It was less than ten weeks to the time when the first fierce rush of winter might be expected. Already the days were shortening down with their customary rush, and in a brief time only the Caribou Valley, the river, the whole world of the far North would be lost to sight under the white shroud of battling elements, whose merciless warfare would be waged, with only brief intervals of armistice, until such time as the summer daylight dawned again.

Hesther McLeod was sitting in her doorway. It was the favoured sitting place she usually selected when the flies and summer heat made her rough kitchen something approaching the intolerable. The intense heat of summer was lessening, but the ominous chill of winter had not yet made itself felt. The sky had lost something of its summer brilliance, and clouds were wont to bank heavily with the threat of the coming season. But the flies remained. They would undoubtedly remain until swept from the face of the earth by the first heavy frost.
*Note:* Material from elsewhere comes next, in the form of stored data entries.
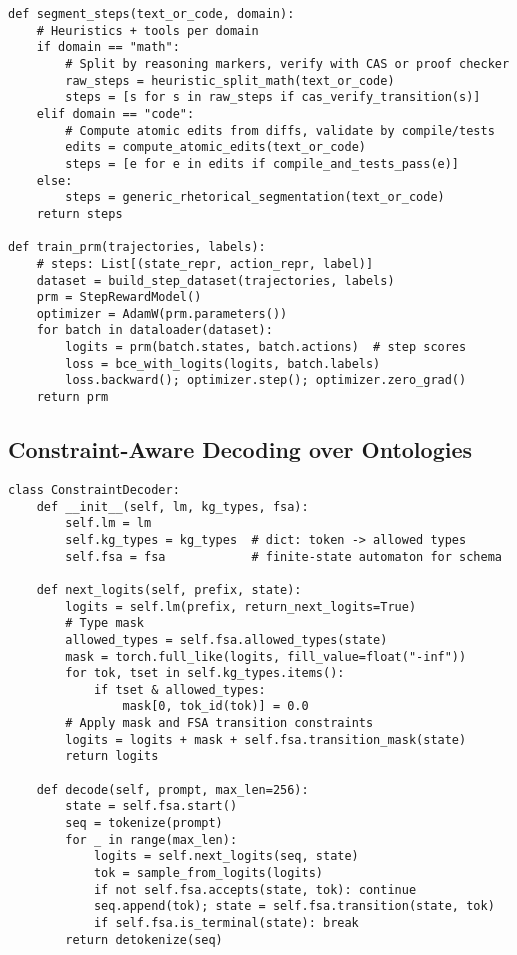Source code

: \documentclass{article}
\begin{document}
\begin{lstlisting}[style=py, caption={Semantic step segmentation and PRM scoring.}]
def segment_steps(text_or_code, domain):
    # Heuristics + tools per domain
    if domain == "math":
        # Split by reasoning markers, verify with CAS or proof checker
        raw_steps = heuristic_split_math(text_or_code)
        steps = [s for s in raw_steps if cas_verify_transition(s)]
    elif domain == "code":
        # Compute atomic edits from diffs, validate by compile/tests
        edits = compute_atomic_edits(text_or_code)
        steps = [e for e in edits if compile_and_tests_pass(e)]
    else:
        steps = generic_rhetorical_segmentation(text_or_code)
    return steps

def train_prm(trajectories, labels):
    # steps: List[(state_repr, action_repr, label)]
    dataset = build_step_dataset(trajectories, labels)
    prm = StepRewardModel()
    optimizer = AdamW(prm.parameters())
    for batch in dataloader(dataset):
        logits = prm(batch.states, batch.actions)  # step scores
        loss = bce_with_logits(logits, batch.labels)
        loss.backward(); optimizer.step(); optimizer.zero_grad()
    return prm
\end{lstlisting}

\subsection{Constraint-Aware Decoding over Ontologies}
\begin{lstlisting}[style=py, caption={Type-aware logit masking with FSA-based constraints.}]
class ConstraintDecoder:
    def __init__(self, lm, kg_types, fsa):
        self.lm = lm
        self.kg_types = kg_types  # dict: token -> allowed types
        self.fsa = fsa            # finite-state automaton for schema

    def next_logits(self, prefix, state):
        logits = self.lm(prefix, return_next_logits=True)
        # Type mask
        allowed_types = self.fsa.allowed_types(state)
        mask = torch.full_like(logits, fill_value=float("-inf"))
        for tok, tset in self.kg_types.items():
            if tset & allowed_types:
                mask[0, tok_id(tok)] = 0.0
        # Apply mask and FSA transition constraints
        logits = logits + mask + self.fsa.transition_mask(state)
        return logits

    def decode(self, prompt, max_len=256):
        state = self.fsa.start()
        seq = tokenize(prompt)
        for _ in range(max_len):
            logits = self.next_logits(seq, state)
            tok = sample_from_logits(logits)
            if not self.fsa.accepts(state, tok): continue
            seq.append(tok); state = self.fsa.transition(state, tok)
            if self.fsa.is_terminal(state): break
        return detokenize(seq)
\end{lstlisting}
\end{document}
Hesther was assiduously battling with one of her many tasks while she talked in her simple, homely fashion to the Kid, who was standing beside her. The foster-mother was frail but wiry, and, with her greying brown hair and thin face, looked the work-worn, happy philosopher she actually was. The Kid was a picture of charming femininity for all the mannish mode of her working clothes. Her pretty, rounded figure would not be denied under the beaded caribou-skin parka that reached almost to her knees. It was belted in about the waist, and a fierce-looking hunting knife protruded from its slung sheath. Her wealth of fair hair was supposed to be tightly coiled under the enveloping cap drawn down over it. But it had fallen, as it usually fell, upon her shoulders as though refusing to endure imprisonment when the sun it loved to reflect was shining. Her blue eyes were deeply thoughtful just now as they regarded the bowed head of the beloved mother woman. She watched the nimble fingers spread the buckskin patch out over the jagged rent in the seat of Perse’s diminutive breeches.

“You know,” Hesther said, without looking up, “that little feller Perse’ll make good someways. I can’t guess how. But his queer little head’s plumb full of things that stick worse than flies. An’ even though the seat of his pants drops right out, which it’s mostly doing all the time, he’ll foller his notion clear through to the end. He’s got the gold bug now, an’ spends most all his time skiddin’ himself over rocks an’ things chasin’ what he wouldn’t rec’nise if he beat his pore little head right up against it. I want to laff most all the time at his yarns. But I just don’t. I’ve a hunch to see him do things.”

The Kid nodded.

“Yes,” she agreed simply. Then her gaze was turned to the distant river where its shining waters could just be seen beyond the lank jack pines which surrounded the rambling house. “Perse is the brightest of the bunch. You know, Mum, it’s kind of queer us talking of the kids making good. We don’t ever stop to guess how they’re going to do it—away up here, thousands of miles from, from anywhere.”

Hesther flung a quick upward glance at the sweet weather-tanned face that was no longer smiling. She was wondering, for the girl’s tone had a note in it to which she was quite unaccustomed. In a moment, however, her eyes had dropped again to the thick patch cut from a caribou moccasin she was endeavouring to make fast to the child’s tattered pants.

“Trouble, Kid?” she asked, without looking up again.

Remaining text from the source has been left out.